Furious, long before four this morning I’m at my desk with coffee and manuscript and my needy cat who must have his nose rubbed. A few months ago I asked a neighbor to knock off his cash carpentry payments to my ex-husband, a father who’s never made a child support payment. The neighbor brusquely told me I didn’t understand the complexity of the situation and walked out.
Now, he’s sent word that I made him and his wife feel unsafe. Oh Lord…. me and my 4’9″ stature and my insistence that I do know the complexity of my story and my uncomfortable female rage. I’ve doubtlessly repeated this, but his is a Kafka-esque flip of the word unsafe. And since when are other people’s children negligible?
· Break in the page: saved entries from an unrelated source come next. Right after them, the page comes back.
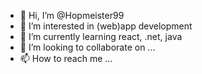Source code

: - 👋 Hi, I’m @Hopmeister99
- 👀 I’m interested in (web)app development
- 🌱 I’m currently learning react, .net, java
- 💞️ I’m looking to collaborate on ...
- 📫 How to reach me ...

<!---
Hopmeister99/Hopmeister99 is a ✨ special ✨ repository because its `README.md` (this file) appears on your GitHub profile.
You can click the Preview link to take a look at your changes.
--->
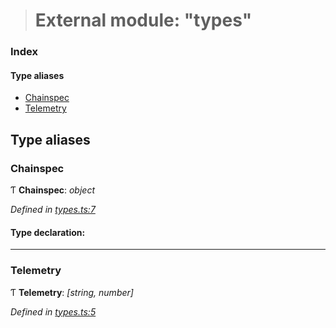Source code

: > # External module: "types"

### Index

#### Type aliases

* [Chainspec](_types_.md#chainspec)
* [Telemetry](_types_.md#telemetry)

## Type aliases

###  Chainspec

Ƭ **Chainspec**: *object*

*Defined in [types.ts:7](https://github.com/polkadot-js/common/blob/e5ab357/packages/chainspec/src/types.ts#L7)*

#### Type declaration:

___

###  Telemetry

Ƭ **Telemetry**: *[string, number]*

*Defined in [types.ts:5](https://github.com/polkadot-js/common/blob/e5ab357/packages/chainspec/src/types.ts#L5)*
I’ve been here before — like too many others, as this is hardly my unique problem — and I do what seems sensible to me. I tell no one where I’m headed and hike through the forest and up along a ridgeline. The hike cools my head. I discover white trilliums and wash my face in a low-running stream. The woods are hurting for rain, thirsty, thirsty.
I left with a question — what will I do? — and returned with my answer. Out of chaos, always, springs the pulsing might of creativity. At home, I hole up with Joanna Biggs’ A Life of One’s Own: Nine Women Writers Begin Again, and Biggs points me to Toni Morrison. In the evening, I pull a few weeds from the lily-of-the-valley that guard my house’s foundation. Such a delicate, pure, tiny flower.
Q. You don’t feel that these girls (of teenage mothers) will never know whether they could have been teachers, or whatever?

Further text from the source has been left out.